Researchers have published Timer-S1, a Mixture-of-Experts (MoE) time series foundation model designed to overcome scalability limitations in existing pre-trained time series systems. The model contains 8.3 billion total parameters with 750 million activated parameters per token and supports a context length of 11.5K tokens.

Architecture and Training Approach

Timer-S1 employs a novel "Serial Scaling" strategy across three dimensions: model architecture, dataset, and training pipeline. The architecture integrates sparse TimeMoE blocks with generic TimeSTP (Serial-Token Prediction) blocks, which the researchers position as a more appropriate training objective for time series forecasting than standard next-token prediction.

The key innovation lies in the Serial-Token Prediction paradigm, which introduces serial computations to improve long-term predictions while avoiding costly rolling-style inference and error accumulation that occurs with conventional next-token prediction approaches.

Dataset and Post-Training

The team curated TimeBench, a training corpus containing one trillion time points. The dataset includes meticulous data augmentation to mitigate predictive bias across different time series domains.

The training pipeline incorporates a post-training stage with two components: continued pre-training to enhance short-term performance and long-context extension to optimize for longer time horizons.

Benchmark Performance

Evaluated on the large-scale GIFT-Eval leaderboard, Timer-S1 achieves state-of-the-art forecasting performance.

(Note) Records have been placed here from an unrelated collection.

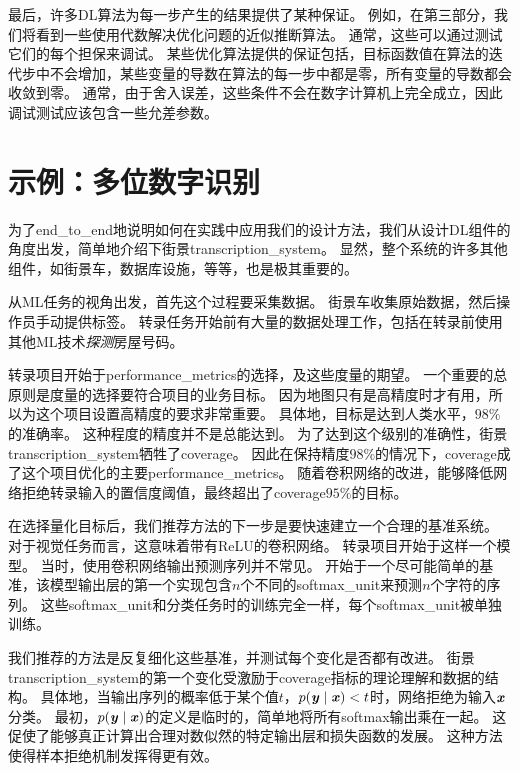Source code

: 
最后，许多\gls{DL}算法为每一步产生的结果提供了某种保证。
例如，在第三部分，我们将看到一些使用代数解决优化问题的近似推断算法。
通常，这些可以通过测试它们的每个担保来调试。
某些优化算法提供的保证包括，目标函数值在算法的迭代步中不会增加，某些变量的导数在算法的每一步中都是零，所有变量的导数都会收敛到零。
通常，由于舍入误差，这些条件不会在数字计算机上完全成立，因此调试测试应该包含一些允差参数。

\section{示例：多位数字识别}
\label{sec:example_multi_digit_number_recognition}
为了\gls{end_to_end}地说明如何在实践中应用我们的设计方法，我们从设计\gls{DL}组件的角度出发，简单地介绍下街景\gls{transcription_system}。
显然，整个系统的许多其他组件，如街景车，数据库设施，等等，也是极其重要的。

从\gls{ML}任务的视角出发，首先这个过程要采集数据。
街景车收集原始数据，然后操作员手动提供标签。
转录任务开始前有大量的数据处理工作，包括在转录前使用其他\gls{ML}技术\emph{探测}房屋号码。

转录项目开始于\gls{performance_metrics}的选择，及这些度量的期望。
一个重要的总原则是度量的选择要符合项目的业务目标。
因为地图只有是高精度时才有用，所以为这个项目设置高精度的要求非常重要。
具体地，目标是达到人类水平，$98\%$的准确率。
这种程度的精度并不是总能达到。
为了达到这个级别的准确性，街景\gls{transcription_system}牺牲了\gls{coverage}。
因此在保持精度$98\%$的情况下，\gls{coverage}成了这个项目优化的主要\gls{performance_metrics}。
随着卷积网络的改进，能够降低网络拒绝转录输入的置信度阈值，最终超出了\gls{coverage}$95\%$的目标。


在选择量化目标后，我们推荐方法的下一步是要快速建立一个合理的基准系统。
对于视觉任务而言，这意味着带有\gls{ReLU}的卷积网络。
转录项目开始于这样一个模型。
当时，使用卷积网络输出预测序列并不常见。
开始于一个尽可能简单的基准，该模型输出层的第一个实现包含$n$个不同的\gls{softmax_unit}来预测$n$个字符的序列。
这些\gls{softmax_unit}和分类任务时的训练完全一样，每个\gls{softmax_unit}被单独训练。


我们推荐的方法是反复细化这些基准，并测试每个变化是否都有改进。
街景\gls{transcription_system}的第一个变化受激励于\gls{coverage}指标的理论理解和数据的结构。
具体地，当输出序列的概率低于某个值$t$，$p(\boldsymbol{\mathit{y}}\mid\boldsymbol{\mathit{x}}) < t$时，网络拒绝为输入$\boldsymbol{\mathit{x}}$分类。
最初，$p(\boldsymbol{\mathit{y}}\mid\boldsymbol{\mathit{x}})$的定义是临时的，简单地将所有\gls{softmax}输出乘在一起。
这促使了能够真正计算出合理对数似然的特定输出层和损失函数的发展。
这种方法使得样本拒绝机制发挥得更有效。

The model attains the best MASE (Mean Absolute Scaled Error) and CRPS (Continuous Ranked Probability Score) scores among all pre-trained models tested.

MASE and CRPS are standard metrics for time series forecasting accuracy. MASE measures forecast error relative to a baseline, while CRPS evaluates probabilistic forecasts by comparing predicted distributions to actual outcomes.

Release and Availability

The researchers state that Timer-S1 will be released to facilitate further research, though specific details regarding code and model availability are not yet disclosed in the abstract.

What This Means

Timer-S1 represents a step forward in scaling time series models to match the parameter counts and architectural sophistication of language models. The combination of sparse MoE architecture and Serial-Token Prediction suggests a different approach is needed for time series than for language modeling—serial nature of forecasting demands different training objectives and inference strategies. If the model is released as stated, it could serve as a foundation for downstream time series applications across finance, energy, climate, and other domains. The billion-scale parameter count and demonstrated SOTA performance indicate that time series modeling has reached the stage where massive pre-trained foundation models are becoming competitive with domain-specific approaches.